UEBA (User and Entity Behavior Analytics)
Security analysis technology that establishes behavioral baselines for users and systems and detects statistically significant deviations. UEBA identifies insider threats and compromised accounts even when no known IoCs are available.
UEBA (User and Entity Behavior Analytics) learns the normal behavior of each user and each system—and raises an alarm when behavior deviates significantly.
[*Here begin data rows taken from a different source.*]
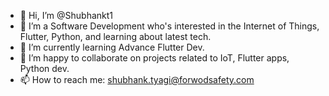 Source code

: - 👋 Hi, I’m @Shubhankt1
- 👀 I’m a Software Development who's interested in the Internet of Things, Flutter, Python, and learning about latest tech.
- 🌱 I’m currently learning Advance Flutter Dev.
- 💞️ I’m happy to collaborate on projects related to IoT, Flutter apps, Python dev.
- 📫 How to reach me: shubhank.tyagi@forwodsafety.com

<!---
Shubhankt1/Shubhankt1 is a ✨ special ✨ repository because its `README.md` (this file) appears on your GitHub profile.
You can click the Preview link to take a look at your changes.
--->
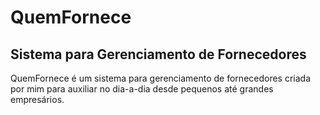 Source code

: # QuemFornece
## Sistema para Gerenciamento de Fornecedores
QuemFornece é um sistema para gerenciamento de fornecedores criada por mim para auxiliar no dia-a-dia desde pequenos até grandes empresários.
Instead of searching for known attack patterns (IoCs), UEBA detects anomalous behavior regardless of the attack vector.
The UEBA Principle
Normal behavior of user "max.müller":
- Login: 8:30–9:00 AM, from Berlin, Windows laptop
- File access: ~200 documents/day, "Projects/Client-A" folder
- Email: ~50 incoming/outgoing, no attachments > 10 MB
- VPN: never outside business hours
Anomaly Detection:
| Event | Risk Score |
|---|---|
| Login at 3:17 AM from Thailand | +40 |
| 5,000 documents in 2 hours | +60 |
| 2 GB ZIP file to USB | +50 |
| 847 MB email sent to gmail.com | +70 |
Combined Risk Score: 220 → critical alert
Use Cases
Insider Threat Detection
Scenario: Employee resigns and exfiltrates data
Without UEBA:
- Download of 50,000 files to USB not detected
- No known IoC, no malware
With UEBA:
- Baseline: 150 file accesses/day
- Anomaly: 50,000 accesses in 3 hours
- Risk Score critical → Alert → Analyst investigates
Compromised Account
Scenario: Credential stuffing successful – account taken over
Without UEBA:
- Login with real password → no firewall alert
- Standard SIEM has no alert trigger
With UEBA:
- Login from unknown country → +30
- Login at unusual time → +25
- Access to folder never visited before → +40
- Total: "Account Takeover Risk" alert
Privilege Escalation Detection
Scenario: Attacker escalates from normal to admin account
Patterns detected by UEBA:
- Account accesses domain controller for the first time
- Unusual admin tool usage (PsExec, Mimikatz)
- New service installed on server at an unusual time
UEBA Technology
UEBA uses machine learning:
| Method | Description |
|---|---|
| Statistical Analysis | Deviations from personal average |
| Peer Group Analysis | Comparison with similar users (e.g., all accountants) |
| Time Series Analysis | Time-based patterns (time of day, day of the week) |
| Entity Graphs | Relationships between users and assets |
Data Sources:
| Source | Data |
|---|---|
| AD/Entra ID | Login events, group changes |
| EDR | Process launches, file operations |
| DLP | File transfers, email attachments |
| Network | Connections, bandwidth |
| Cloud | Azure/AWS API calls, configuration changes |
UEBA vs. SIEM
| SIEM | UEBA | |
|---|---|---|
| Basis | Known rules/signatures | Behavioral baselines |
| Unknown attacks | Not detected | Detected (anomaly) |
| False positives | Can be high | Lower (context-aware) |
| Insider threats | Limited | Strength of UEBA |
| Complexity | Medium | High (ML models) |
SIEM and UEBA are complementary—most modern SIEM platforms (Microsoft Sentinel, Splunk, Elastic) integrate UEBA capabilities.
Market Overview
- Microsoft Sentinel - Integrated UEBA (Entity Behavior Analytics)
- Splunk UBA - Standalone UEBA solution
- Exabeam - Specializes in UEBA + SIEM
- Securonix – Cloud-native UEBA
- IBM QRadar UBA – Enterprise focus
- Varonis – Focus on file access and cloud data
For SMBs, Microsoft Sentinel with Entity Behavior Analytics enabled is recommended – already included in M365 E5.